• Technology news: Sony slashes


    16 December 2008

    From the people who brought you the PlayStation3 console comes RestructuringPlan2. But while gaming geeks were gagging for the former, investors should manage to contain their excitement for the latter. Sony Corp, the Japanese consumer electronics group that is forecasting a 59 per cent slide in net profits this year, is to cut 8,000 jobs, or 5 per cent of its electronics workforce, and trim investment in the sector next fiscal year. One in 10 of its 57 manufacturing sites will be shuttered.

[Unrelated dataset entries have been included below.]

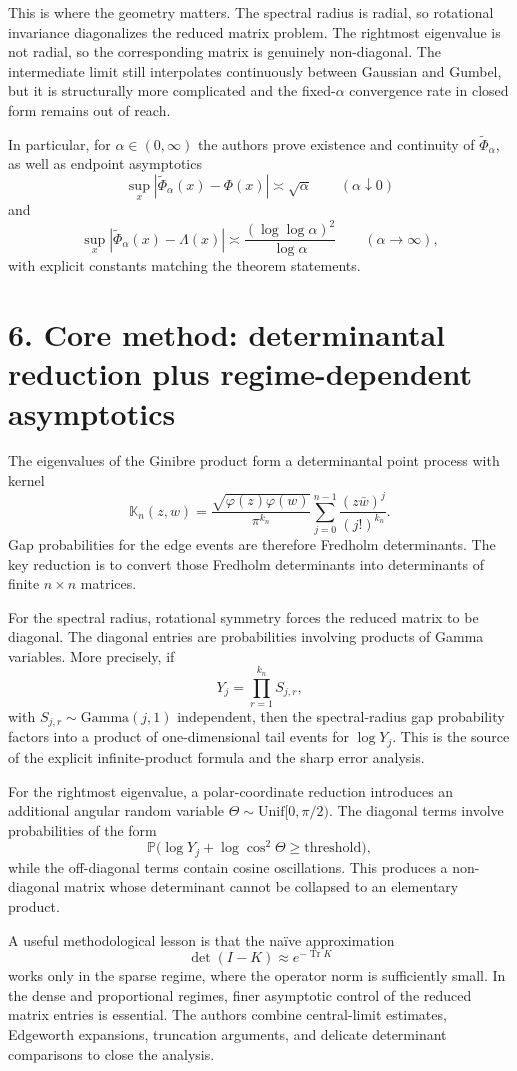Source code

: \documentclass[11pt]{article}
\begin{document}
This is where the geometry matters. The spectral radius is radial, so rotational invariance diagonalizes the reduced matrix problem. The rightmost eigenvalue is not radial, so the corresponding matrix is genuinely non-diagonal. The intermediate limit still interpolates continuously between Gaussian and Gumbel, but it is structurally more complicated and the fixed-$\alpha$ convergence rate in closed form remains out of reach.

In particular, for $\alpha\in(0,\infty)$ the authors prove existence and continuity of $\widetilde\Phi_\alpha$, as well as endpoint asymptotics
\[
\sup_x |\widetilde\Phi_\alpha(x)-\Phi(x)|\asymp \sqrt\alpha \qquad (\alpha\downarrow 0)
\]
and
\[
\sup_x |\widetilde\Phi_\alpha(x)-\Lambda(x)|\asymp \frac{(\log\log\alpha)^2}{\log\alpha} \qquad (\alpha\to\infty),
\]
with explicit constants matching the theorem statements.

\section*{6. Core method: determinantal reduction plus regime-dependent asymptotics}
The eigenvalues of the Ginibre product form a determinantal point process with kernel
\[
\mathbb K_n(z,w)=\frac{\sqrt{\varphi(z)\varphi(w)}}{\pi^{k_n}}\sum_{j=0}^{n-1}\frac{(z\bar w)^j}{(j!)^{k_n}}.
\]
Gap probabilities for the edge events are therefore Fredholm determinants. The key reduction is to convert those Fredholm determinants into determinants of finite $n\times n$ matrices.

For the spectral radius, rotational symmetry forces the reduced matrix to be diagonal. The diagonal entries are probabilities involving products of Gamma variables. More precisely, if
\[
Y_j=\prod_{r=1}^{k_n} S_{j,r},
\]
with $S_{j,r}\sim \mathrm{Gamma}(j,1)$ independent, then the spectral-radius gap probability factors into a product of one-dimensional tail events for $\log Y_j$. This is the source of the explicit infinite-product formula and the sharp error analysis.

For the rightmost eigenvalue, a polar-coordinate reduction introduces an additional angular random variable $\Theta\sim \mathrm{Unif}[0,\pi/2)$. The diagonal terms involve probabilities of the form
\[
\mathbb P\bigl(\log Y_j+\log\cos^2\Theta \ge \text{threshold}\bigr),
\]
while the off-diagonal terms contain cosine oscillations. This produces a non-diagonal matrix whose determinant cannot be collapsed to an elementary product.

A useful methodological lesson is that the naïve approximation
\[
\det(I-K)\approx e^{-\operatorname{Tr} K}
\]
works only in the sparse regime, where the operator norm is sufficiently small. In the dense and proportional regimes, finer asymptotic control of the reduced matrix entries is essential. The authors combine central-limit estimates, Edgeworth expansions, truncation arguments, and delicate determinant comparisons to close the analysis.
\end{document}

    There are two problems. First, Sony’s profit forecast, revised in late October, looks more Pollyannaish now than it did then. Those numbers were based on a second-half exchange rate of Y100/$1, a level of weakness not seen since. Second, the response focusing purely on cost-cutting in a single division is tame. Whittling back workers and factories will save over $1bn a year, Sony reckons, or half as much operating profit as it expects to make this year. There is no guidance on the cost of restructuring, likely to be considerable given the inevitable redundancy payments for 8,000 targeted electronics workers. It could easily swallow up one year of savings if the first restructuring plan implemented under Sir Howard Stringer is any guide. That plan, which resulted in 10,000 job losses (on presumably richer terms than would be available today) and 11 factory closures, cost more than $2bn.

    Sony is not even trying to tickle consumer demand by, for example, cutting the price of games consoles. On the contrary, it plans to raise the price of gadgets in Europe to help recoup currency losses. That will surely make the price tags on Samsung screens – flattered by the weak South Korean won – more compelling viewing for Europeans, and further dent Sony’s top line. With white-collar workers losing their jobs in droves, demand for flat-screen TVs and other gadgets is already shrivelling. Add in appreciation, and electronics sales could easily drop 10 per cent. Roll on RestructuringPlan3.